Assigned task:
From the records that follow, copy every line that contains the word "food".

Information supplied:
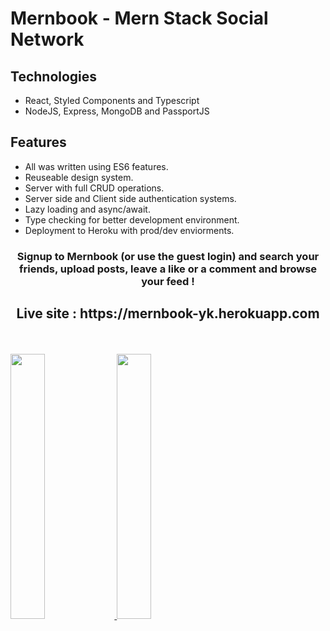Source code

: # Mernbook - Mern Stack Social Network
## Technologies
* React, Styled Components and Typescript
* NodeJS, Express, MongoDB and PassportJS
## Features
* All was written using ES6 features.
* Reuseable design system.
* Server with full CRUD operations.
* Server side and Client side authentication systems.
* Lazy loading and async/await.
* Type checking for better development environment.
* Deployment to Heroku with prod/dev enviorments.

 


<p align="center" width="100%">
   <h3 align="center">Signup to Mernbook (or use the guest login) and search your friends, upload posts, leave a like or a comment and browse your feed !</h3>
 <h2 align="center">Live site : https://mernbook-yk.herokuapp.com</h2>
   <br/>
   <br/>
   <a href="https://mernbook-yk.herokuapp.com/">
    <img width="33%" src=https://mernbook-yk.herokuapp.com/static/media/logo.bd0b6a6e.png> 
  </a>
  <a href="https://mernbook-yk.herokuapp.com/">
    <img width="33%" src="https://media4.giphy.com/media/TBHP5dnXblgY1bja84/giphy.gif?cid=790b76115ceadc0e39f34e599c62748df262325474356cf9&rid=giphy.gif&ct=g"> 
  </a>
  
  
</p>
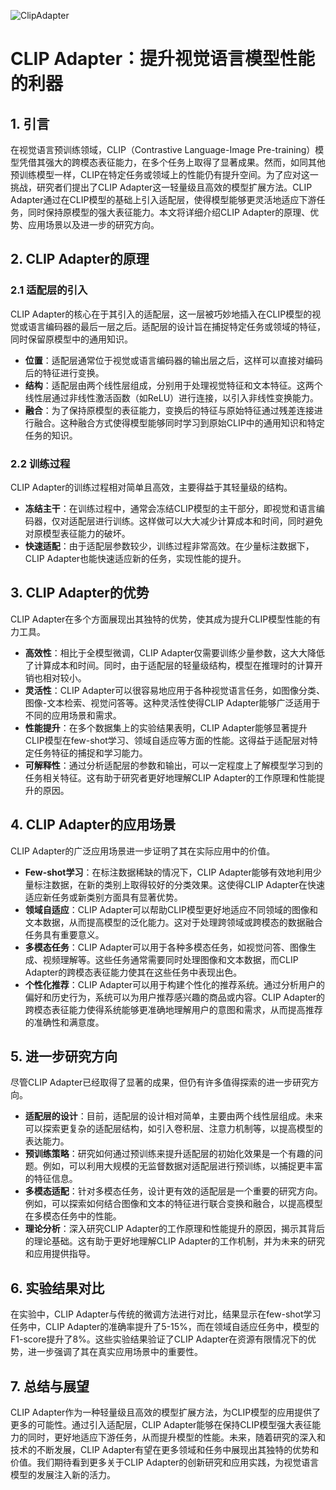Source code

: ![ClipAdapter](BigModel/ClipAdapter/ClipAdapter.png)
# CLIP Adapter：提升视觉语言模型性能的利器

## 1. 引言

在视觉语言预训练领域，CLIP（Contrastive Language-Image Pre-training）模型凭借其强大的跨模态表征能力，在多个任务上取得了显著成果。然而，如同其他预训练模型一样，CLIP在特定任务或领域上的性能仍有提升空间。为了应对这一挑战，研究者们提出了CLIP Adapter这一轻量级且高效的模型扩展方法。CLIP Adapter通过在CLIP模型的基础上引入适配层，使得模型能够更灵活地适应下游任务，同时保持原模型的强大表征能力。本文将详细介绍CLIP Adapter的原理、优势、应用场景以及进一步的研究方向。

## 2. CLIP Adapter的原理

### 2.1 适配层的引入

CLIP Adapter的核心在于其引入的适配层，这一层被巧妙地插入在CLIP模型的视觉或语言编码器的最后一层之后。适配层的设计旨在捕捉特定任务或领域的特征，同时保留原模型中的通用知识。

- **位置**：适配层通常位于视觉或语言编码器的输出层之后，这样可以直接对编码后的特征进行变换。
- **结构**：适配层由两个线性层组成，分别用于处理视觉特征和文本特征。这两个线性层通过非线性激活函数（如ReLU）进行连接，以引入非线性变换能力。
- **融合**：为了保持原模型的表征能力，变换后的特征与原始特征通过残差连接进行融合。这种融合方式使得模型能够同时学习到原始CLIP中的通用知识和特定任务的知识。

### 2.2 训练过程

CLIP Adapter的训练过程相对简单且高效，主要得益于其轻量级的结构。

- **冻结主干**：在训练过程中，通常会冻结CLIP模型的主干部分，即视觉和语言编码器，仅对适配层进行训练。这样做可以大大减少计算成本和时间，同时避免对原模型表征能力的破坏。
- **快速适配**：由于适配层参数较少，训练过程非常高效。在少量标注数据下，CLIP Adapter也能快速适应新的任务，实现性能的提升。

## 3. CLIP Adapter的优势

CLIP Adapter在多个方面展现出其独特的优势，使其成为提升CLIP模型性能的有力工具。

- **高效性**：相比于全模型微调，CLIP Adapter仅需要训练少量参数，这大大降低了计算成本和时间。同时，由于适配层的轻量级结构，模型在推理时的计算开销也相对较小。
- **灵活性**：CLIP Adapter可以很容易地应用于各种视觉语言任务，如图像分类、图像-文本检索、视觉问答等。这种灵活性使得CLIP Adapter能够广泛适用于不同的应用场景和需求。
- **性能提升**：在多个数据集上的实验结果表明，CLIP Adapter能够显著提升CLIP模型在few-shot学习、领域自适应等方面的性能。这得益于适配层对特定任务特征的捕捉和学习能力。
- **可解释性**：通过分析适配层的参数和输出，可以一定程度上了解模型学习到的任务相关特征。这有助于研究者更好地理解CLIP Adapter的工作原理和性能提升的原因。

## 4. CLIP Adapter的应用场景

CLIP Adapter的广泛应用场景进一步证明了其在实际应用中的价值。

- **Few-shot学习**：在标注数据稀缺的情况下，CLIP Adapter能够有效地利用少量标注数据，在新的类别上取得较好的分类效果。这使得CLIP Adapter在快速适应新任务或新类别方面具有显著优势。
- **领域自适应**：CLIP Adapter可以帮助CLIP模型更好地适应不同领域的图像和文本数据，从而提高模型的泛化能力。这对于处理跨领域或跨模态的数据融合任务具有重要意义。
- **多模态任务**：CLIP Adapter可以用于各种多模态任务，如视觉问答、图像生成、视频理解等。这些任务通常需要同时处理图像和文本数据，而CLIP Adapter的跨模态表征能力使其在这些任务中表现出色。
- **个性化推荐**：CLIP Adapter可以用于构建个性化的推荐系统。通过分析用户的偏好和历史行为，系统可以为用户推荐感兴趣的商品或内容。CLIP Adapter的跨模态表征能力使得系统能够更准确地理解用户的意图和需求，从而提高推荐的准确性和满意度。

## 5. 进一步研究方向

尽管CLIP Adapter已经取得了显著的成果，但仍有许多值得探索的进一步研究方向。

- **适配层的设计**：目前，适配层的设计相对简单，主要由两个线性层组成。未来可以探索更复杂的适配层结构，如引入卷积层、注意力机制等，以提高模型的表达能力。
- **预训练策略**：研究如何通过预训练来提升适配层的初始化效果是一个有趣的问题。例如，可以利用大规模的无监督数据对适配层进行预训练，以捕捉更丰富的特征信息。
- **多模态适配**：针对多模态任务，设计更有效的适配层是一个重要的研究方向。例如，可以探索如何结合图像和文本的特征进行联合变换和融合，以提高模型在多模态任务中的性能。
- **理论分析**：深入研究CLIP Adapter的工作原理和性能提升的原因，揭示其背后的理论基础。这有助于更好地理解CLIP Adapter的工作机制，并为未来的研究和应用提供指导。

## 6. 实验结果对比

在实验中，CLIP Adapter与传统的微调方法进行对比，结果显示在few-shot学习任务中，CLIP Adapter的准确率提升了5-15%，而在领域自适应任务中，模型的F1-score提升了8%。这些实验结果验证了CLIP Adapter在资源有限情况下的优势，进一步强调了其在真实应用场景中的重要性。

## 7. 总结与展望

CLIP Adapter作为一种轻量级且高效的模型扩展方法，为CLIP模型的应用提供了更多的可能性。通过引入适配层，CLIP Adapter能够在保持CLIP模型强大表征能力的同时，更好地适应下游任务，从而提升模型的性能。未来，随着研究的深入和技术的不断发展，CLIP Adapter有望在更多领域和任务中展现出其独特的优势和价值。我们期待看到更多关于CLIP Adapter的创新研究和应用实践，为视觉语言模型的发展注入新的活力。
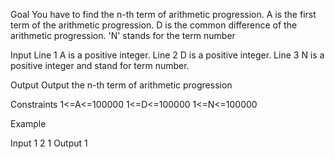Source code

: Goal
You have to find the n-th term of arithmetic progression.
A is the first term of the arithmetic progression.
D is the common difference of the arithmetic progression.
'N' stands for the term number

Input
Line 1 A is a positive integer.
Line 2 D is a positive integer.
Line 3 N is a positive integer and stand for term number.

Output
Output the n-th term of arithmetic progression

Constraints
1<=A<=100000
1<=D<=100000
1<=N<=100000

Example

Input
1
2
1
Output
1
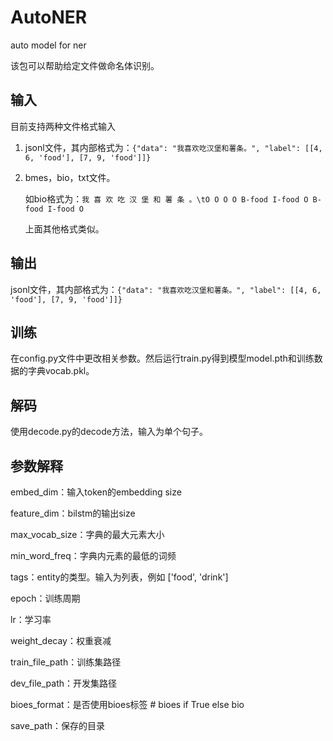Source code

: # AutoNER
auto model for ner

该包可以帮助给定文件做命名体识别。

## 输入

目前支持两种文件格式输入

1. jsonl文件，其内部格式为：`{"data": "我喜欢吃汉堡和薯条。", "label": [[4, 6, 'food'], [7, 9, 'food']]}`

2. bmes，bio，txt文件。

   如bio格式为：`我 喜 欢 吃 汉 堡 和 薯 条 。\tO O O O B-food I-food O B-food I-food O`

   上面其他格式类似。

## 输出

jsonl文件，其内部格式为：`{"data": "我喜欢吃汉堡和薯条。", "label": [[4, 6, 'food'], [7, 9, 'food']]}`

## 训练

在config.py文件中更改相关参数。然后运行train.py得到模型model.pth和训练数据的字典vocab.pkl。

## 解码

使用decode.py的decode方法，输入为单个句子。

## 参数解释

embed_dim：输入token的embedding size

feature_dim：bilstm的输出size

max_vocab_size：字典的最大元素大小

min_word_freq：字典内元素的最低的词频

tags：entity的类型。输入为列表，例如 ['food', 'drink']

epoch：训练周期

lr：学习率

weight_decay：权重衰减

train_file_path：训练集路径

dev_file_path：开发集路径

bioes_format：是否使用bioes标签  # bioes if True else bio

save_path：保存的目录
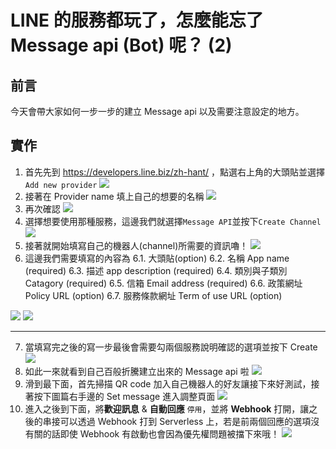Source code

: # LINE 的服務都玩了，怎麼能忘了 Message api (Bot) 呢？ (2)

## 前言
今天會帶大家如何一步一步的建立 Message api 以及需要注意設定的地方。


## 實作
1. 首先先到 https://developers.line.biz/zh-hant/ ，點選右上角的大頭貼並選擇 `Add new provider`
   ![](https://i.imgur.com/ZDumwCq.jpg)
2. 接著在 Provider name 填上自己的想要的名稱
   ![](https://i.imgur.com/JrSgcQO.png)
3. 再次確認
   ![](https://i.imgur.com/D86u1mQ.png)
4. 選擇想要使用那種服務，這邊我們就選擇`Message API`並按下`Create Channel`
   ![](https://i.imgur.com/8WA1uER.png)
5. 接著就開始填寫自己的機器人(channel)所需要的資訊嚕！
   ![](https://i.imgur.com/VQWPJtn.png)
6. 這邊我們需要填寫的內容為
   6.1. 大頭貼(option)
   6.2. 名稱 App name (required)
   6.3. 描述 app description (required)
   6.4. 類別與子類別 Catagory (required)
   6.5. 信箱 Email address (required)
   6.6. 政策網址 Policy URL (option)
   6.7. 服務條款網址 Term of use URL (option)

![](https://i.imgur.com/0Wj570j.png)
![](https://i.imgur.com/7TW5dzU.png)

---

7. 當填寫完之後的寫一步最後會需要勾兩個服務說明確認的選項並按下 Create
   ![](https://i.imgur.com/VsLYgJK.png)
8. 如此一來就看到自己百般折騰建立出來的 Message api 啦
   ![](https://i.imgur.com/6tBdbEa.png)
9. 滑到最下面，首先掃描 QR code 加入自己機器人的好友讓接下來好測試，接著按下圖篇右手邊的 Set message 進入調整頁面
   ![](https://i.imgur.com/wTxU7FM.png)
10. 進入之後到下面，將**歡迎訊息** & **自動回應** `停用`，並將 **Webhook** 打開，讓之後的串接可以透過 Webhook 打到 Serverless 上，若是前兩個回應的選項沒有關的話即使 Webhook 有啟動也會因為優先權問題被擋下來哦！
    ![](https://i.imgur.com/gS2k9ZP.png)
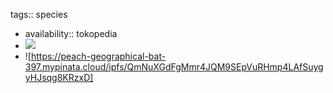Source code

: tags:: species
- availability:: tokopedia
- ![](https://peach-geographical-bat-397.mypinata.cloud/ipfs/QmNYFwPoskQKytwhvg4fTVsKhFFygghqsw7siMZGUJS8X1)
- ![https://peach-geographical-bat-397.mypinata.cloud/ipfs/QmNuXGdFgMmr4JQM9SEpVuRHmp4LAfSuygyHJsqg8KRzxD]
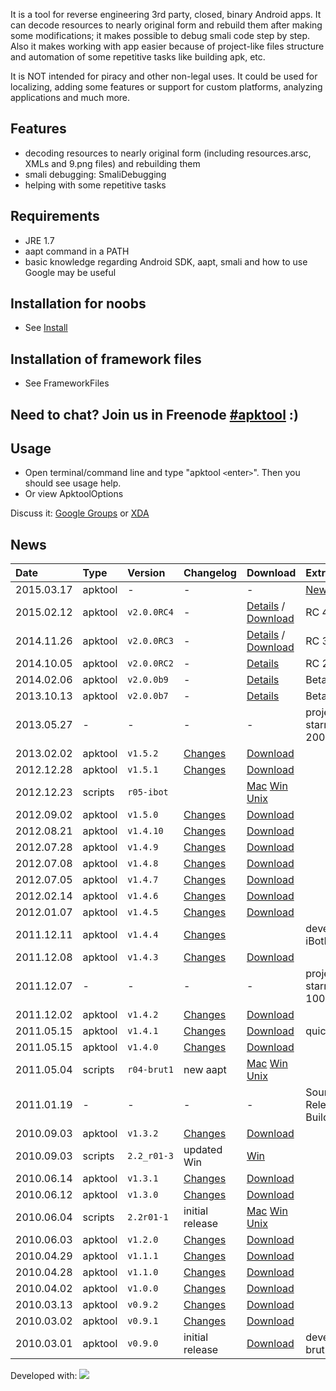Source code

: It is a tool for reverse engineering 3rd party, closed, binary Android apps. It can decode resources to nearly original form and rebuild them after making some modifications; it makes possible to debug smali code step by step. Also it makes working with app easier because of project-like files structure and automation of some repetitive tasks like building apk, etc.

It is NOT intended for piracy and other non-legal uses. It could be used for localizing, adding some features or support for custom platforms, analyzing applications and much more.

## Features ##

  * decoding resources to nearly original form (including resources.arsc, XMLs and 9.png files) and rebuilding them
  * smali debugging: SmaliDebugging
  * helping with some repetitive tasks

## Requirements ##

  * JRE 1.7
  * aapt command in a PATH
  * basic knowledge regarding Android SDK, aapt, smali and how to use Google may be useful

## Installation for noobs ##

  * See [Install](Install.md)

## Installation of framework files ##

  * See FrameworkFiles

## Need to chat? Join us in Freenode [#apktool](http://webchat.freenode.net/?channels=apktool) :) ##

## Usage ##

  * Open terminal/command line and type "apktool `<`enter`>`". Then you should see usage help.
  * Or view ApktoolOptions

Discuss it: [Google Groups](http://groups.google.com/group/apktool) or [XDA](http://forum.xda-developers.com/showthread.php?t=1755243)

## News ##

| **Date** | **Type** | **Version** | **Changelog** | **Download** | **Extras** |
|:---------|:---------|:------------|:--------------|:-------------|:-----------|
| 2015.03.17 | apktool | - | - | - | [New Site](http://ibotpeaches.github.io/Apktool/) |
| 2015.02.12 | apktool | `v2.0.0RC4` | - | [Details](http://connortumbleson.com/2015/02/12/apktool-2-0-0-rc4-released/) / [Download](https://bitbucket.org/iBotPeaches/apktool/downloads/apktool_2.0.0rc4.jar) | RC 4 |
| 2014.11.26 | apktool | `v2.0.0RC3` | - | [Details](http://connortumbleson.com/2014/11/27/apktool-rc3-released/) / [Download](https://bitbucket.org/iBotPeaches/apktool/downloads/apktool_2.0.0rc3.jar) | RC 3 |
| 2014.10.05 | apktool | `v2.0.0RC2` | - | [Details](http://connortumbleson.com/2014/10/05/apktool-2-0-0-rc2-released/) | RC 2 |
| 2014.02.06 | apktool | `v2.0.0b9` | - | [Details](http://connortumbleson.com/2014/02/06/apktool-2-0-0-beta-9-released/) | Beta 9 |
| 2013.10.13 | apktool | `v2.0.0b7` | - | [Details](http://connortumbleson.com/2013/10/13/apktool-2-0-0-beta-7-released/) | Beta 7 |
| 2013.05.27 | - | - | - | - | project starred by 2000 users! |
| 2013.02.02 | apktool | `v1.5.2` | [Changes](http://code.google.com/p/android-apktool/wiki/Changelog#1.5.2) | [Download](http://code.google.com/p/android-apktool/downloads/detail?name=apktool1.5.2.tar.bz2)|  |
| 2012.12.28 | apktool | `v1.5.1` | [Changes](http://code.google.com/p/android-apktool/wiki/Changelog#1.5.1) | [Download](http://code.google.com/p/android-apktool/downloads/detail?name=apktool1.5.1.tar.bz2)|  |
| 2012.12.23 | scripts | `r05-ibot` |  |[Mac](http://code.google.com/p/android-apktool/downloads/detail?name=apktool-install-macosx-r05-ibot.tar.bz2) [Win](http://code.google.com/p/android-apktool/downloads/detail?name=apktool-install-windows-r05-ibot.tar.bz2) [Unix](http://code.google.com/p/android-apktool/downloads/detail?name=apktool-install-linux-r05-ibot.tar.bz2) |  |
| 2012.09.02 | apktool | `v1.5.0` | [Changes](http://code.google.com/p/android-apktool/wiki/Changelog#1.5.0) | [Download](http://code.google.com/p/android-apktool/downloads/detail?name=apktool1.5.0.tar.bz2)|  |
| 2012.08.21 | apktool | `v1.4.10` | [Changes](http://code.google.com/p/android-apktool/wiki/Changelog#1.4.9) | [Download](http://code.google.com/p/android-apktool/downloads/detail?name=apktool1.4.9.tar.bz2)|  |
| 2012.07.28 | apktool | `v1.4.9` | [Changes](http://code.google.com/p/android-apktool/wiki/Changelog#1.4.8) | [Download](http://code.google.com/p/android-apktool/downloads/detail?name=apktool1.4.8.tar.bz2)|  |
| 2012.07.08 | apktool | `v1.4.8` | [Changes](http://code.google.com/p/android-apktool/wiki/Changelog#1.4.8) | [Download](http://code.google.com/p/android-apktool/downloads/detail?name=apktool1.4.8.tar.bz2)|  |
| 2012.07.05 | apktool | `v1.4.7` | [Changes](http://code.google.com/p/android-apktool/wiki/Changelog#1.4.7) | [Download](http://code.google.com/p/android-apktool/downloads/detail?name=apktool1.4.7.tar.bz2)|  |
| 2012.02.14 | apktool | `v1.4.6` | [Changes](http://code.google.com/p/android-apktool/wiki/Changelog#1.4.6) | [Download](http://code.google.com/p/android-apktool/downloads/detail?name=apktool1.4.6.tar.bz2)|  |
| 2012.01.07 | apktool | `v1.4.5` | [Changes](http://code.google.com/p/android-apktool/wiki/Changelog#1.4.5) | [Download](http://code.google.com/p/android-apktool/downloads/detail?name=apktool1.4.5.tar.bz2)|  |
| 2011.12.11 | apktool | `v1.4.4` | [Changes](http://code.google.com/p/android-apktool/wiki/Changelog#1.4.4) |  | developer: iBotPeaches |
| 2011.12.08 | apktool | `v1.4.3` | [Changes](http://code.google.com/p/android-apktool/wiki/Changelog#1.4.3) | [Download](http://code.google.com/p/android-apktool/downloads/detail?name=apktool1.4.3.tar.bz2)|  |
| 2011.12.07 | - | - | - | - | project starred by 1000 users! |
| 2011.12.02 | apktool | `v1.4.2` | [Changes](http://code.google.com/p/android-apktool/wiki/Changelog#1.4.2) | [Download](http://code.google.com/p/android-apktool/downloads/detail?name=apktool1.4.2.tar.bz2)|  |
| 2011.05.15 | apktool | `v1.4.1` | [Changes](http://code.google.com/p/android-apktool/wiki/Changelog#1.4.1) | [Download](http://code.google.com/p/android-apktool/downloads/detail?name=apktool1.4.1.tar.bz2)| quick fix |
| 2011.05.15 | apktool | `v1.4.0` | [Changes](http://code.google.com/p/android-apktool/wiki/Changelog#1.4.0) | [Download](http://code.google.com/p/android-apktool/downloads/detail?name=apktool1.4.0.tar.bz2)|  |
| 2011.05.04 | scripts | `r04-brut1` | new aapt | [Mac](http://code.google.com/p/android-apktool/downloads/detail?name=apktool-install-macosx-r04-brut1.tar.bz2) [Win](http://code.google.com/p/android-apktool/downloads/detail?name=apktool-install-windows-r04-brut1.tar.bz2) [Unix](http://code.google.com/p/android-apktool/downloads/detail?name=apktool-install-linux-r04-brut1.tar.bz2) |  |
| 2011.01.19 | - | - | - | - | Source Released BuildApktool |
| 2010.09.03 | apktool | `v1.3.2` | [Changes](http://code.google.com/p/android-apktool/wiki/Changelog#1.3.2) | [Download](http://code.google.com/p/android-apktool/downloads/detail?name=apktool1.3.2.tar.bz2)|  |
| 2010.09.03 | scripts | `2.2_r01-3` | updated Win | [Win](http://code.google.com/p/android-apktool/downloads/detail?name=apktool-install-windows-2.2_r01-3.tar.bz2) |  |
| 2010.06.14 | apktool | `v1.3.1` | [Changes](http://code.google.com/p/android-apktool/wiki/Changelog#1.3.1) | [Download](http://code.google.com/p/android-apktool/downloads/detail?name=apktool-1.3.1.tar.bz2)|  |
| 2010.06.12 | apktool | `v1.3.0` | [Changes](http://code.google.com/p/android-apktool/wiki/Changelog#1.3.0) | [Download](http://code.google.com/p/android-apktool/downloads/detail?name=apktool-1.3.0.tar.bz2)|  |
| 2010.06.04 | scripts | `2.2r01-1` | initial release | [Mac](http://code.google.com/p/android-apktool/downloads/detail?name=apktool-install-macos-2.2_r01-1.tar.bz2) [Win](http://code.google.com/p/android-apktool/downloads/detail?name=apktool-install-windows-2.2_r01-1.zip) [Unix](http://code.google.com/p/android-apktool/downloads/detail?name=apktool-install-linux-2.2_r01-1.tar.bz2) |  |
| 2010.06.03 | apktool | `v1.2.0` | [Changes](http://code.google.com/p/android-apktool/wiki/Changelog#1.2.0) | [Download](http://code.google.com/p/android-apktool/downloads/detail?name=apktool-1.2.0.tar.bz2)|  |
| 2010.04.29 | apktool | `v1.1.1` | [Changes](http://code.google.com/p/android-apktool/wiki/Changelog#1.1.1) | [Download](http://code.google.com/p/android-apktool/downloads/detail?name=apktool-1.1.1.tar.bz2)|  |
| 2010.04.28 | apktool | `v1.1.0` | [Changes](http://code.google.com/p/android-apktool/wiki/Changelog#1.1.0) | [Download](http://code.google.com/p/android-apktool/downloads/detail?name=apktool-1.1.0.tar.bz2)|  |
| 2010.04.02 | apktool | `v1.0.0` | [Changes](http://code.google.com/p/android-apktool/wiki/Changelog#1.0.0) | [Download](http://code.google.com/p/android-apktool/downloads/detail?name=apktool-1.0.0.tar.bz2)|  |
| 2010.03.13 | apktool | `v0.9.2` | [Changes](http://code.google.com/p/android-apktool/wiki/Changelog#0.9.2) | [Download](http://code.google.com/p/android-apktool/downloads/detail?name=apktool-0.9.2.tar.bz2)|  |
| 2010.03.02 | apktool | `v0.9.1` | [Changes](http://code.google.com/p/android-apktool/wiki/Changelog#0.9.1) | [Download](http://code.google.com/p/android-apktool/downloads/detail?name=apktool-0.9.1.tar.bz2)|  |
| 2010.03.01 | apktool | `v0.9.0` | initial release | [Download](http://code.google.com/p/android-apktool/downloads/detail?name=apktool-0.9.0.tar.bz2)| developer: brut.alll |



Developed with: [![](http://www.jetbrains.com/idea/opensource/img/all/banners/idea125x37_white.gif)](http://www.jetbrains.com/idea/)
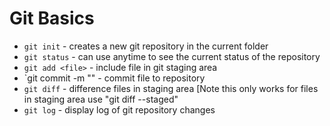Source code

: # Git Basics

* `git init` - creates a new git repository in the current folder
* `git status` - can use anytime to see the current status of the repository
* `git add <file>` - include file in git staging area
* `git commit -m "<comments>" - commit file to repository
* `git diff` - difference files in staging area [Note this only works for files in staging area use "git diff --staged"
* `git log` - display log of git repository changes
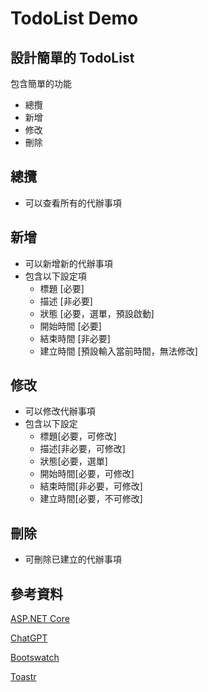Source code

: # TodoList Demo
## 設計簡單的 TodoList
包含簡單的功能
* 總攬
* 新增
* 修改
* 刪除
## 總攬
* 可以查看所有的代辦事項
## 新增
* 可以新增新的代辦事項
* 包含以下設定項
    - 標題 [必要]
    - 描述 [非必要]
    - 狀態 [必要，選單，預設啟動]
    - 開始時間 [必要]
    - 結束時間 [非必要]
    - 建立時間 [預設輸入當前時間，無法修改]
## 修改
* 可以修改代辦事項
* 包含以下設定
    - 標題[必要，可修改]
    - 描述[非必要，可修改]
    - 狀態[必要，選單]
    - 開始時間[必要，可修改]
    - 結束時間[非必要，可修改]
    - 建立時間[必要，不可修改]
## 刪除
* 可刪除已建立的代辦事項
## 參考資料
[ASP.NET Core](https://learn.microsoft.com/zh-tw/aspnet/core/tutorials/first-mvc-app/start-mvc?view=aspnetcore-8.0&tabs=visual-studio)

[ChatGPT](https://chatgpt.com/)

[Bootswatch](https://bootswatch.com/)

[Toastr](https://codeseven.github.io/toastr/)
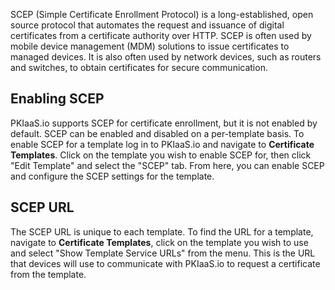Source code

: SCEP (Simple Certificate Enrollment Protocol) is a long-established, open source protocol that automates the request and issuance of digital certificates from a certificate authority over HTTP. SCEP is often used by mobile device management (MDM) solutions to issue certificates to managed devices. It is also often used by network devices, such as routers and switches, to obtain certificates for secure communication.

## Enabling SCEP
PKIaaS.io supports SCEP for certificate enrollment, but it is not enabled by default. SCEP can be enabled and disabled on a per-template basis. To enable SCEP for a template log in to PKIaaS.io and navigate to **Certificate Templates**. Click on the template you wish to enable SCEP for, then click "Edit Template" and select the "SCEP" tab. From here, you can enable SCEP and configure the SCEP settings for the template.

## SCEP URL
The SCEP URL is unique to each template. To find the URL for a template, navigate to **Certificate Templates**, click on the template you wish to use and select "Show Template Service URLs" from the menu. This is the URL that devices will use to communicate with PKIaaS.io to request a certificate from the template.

Output for this task:
1. jsonl文件，其内部格式为：`{"data": "我喜欢吃汉堡和薯条。", "label": [[4, 6, 'food'], [7, 9, 'food']]}`
   如bio格式为：`我 喜 欢 吃 汉 堡 和 薯 条 。\tO O O O B-food I-food O B-food I-food O`
jsonl文件，其内部格式为：`{"data": "我喜欢吃汉堡和薯条。", "label": [[4, 6, 'food'], [7, 9, 'food']]}`
tags：entity的类型。输入为列表，例如 ['food', 'drink']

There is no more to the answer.